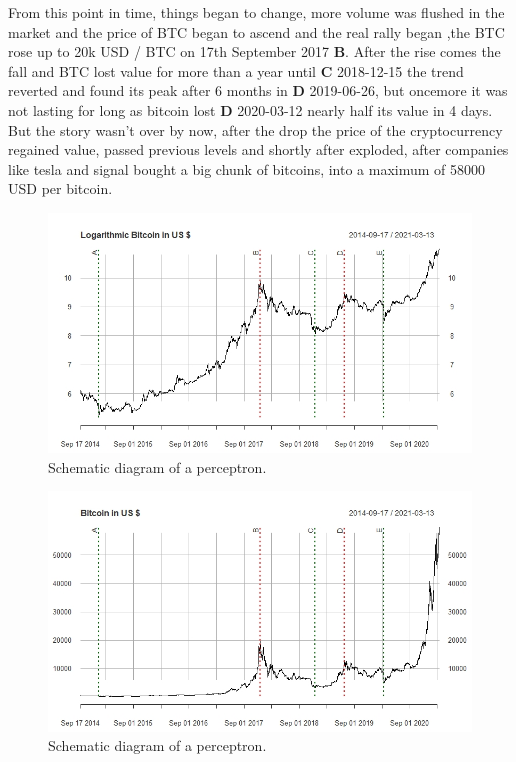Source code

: \documentclass[
]{article}
\begin{document}
From this point in time, things began to change, more volume was flushed
in the market and the price of BTC began to ascend and the real rally
began ,the BTC rose up to 20k USD / BTC on 17th September 2017
\textbf{B}. After the rise comes the fall and BTC lost value for more
than a year until \textbf{C} 2018-12-15 the trend reverted and found its
peak after 6 months in \textbf{D} 2019-06-26, but oncemore it was not
lasting for long as bitcoin lost \textbf{D} 2020-03-12 nearly half its
value in 4 days. But the story wasn't over by now, after the drop the
price of the cryptocurrency regained value, passed previous levels and
shortly after exploded, after companies like tesla and signal bought a
big chunk of bitcoins, into a maximum of 58000 USD per bitcoin.

\newpage

\begin{figure}

{\centering \includegraphics[width=0.8\linewidth]{images/logbtc_usd} 

}

\caption{Schematic diagram of a perceptron.}\label{fig:logprice_btc}
\end{figure}

\begin{figure}

{\centering \includegraphics[width=0.8\linewidth]{images/btc_usd} 

}

\caption{Schematic diagram of a perceptron.}\label{fig:price_btc}
\end{figure}
\end{document}
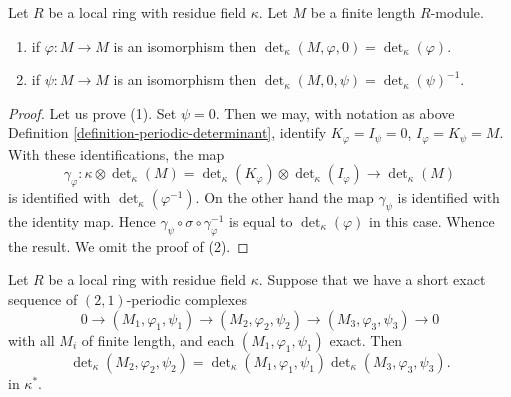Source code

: \begin{lemma}
\label{lemma-periodic-determinant-easy-case}
Let $R$ be a local ring with residue field $\kappa$.
Let $M$ be a finite length $R$-module.
\begin{enumerate}
\item if $\varphi : M \to M$ is an isomorphism then
$\det_\kappa(M, \varphi, 0) = \det_\kappa(\varphi)$.
\item if $\psi : M \to M$ is an isomorphism then
$\det_\kappa(M, 0, \psi) = \det_\kappa(\psi)^{-1}$.
\end{enumerate}
\end{lemma}

\begin{proof}
Let us prove (1). Set $\psi = 0$. Then we may, with notation
as above Definition \ref{definition-periodic-determinant}, identify
$K_\varphi = I_\psi = 0$, $I_\varphi = K_\psi = M$.
With these identifications, the map
$$
\gamma_\varphi :
\kappa \otimes \det\nolimits_\kappa(M)
=
\det\nolimits_\kappa(K_\varphi)
\otimes
\det\nolimits_\kappa(I_\varphi)
\longrightarrow
\det\nolimits_\kappa(M)
$$
is identified with $\det_\kappa(\varphi^{-1})$. On the other hand the
map $\gamma_\psi$ is identified with the identity map. Hence
$\gamma_\psi \circ \sigma \circ \gamma_\varphi^{-1}$ is equal
to $\det_\kappa(\varphi)$ in this case. Whence the result.
We omit the proof of (2).
\end{proof}

\begin{lemma}
\label{lemma-periodic-determinant}
Let $R$ be a local ring with residue field $\kappa$.
Suppose that we have a short exact sequence of
$(2, 1)$-periodic complexes
$$
0 \to (M_1, \varphi_1, \psi_1)
\to (M_2, \varphi_2, \psi_2)
\to (M_3, \varphi_3, \psi_3)
\to 0
$$
with all $M_i$ of finite length, and each $(M_1, \varphi_1, \psi_1)$ exact.
Then
$$
\det\nolimits_\kappa(M_2, \varphi_2, \psi_2) =
\det\nolimits_\kappa(M_1, \varphi_1, \psi_1)
\det\nolimits_\kappa(M_3, \varphi_3, \psi_3).
$$
in $\kappa^*$.
\end{lemma}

================

[Goal of the exercise] Search the entries above for the string "images". Copy each line in which it appears.

[Problem solution]
{\centering \includegraphics[width=0.8\linewidth]{images/logbtc_usd} 
{\centering \includegraphics[width=0.8\linewidth]{images/btc_usd} 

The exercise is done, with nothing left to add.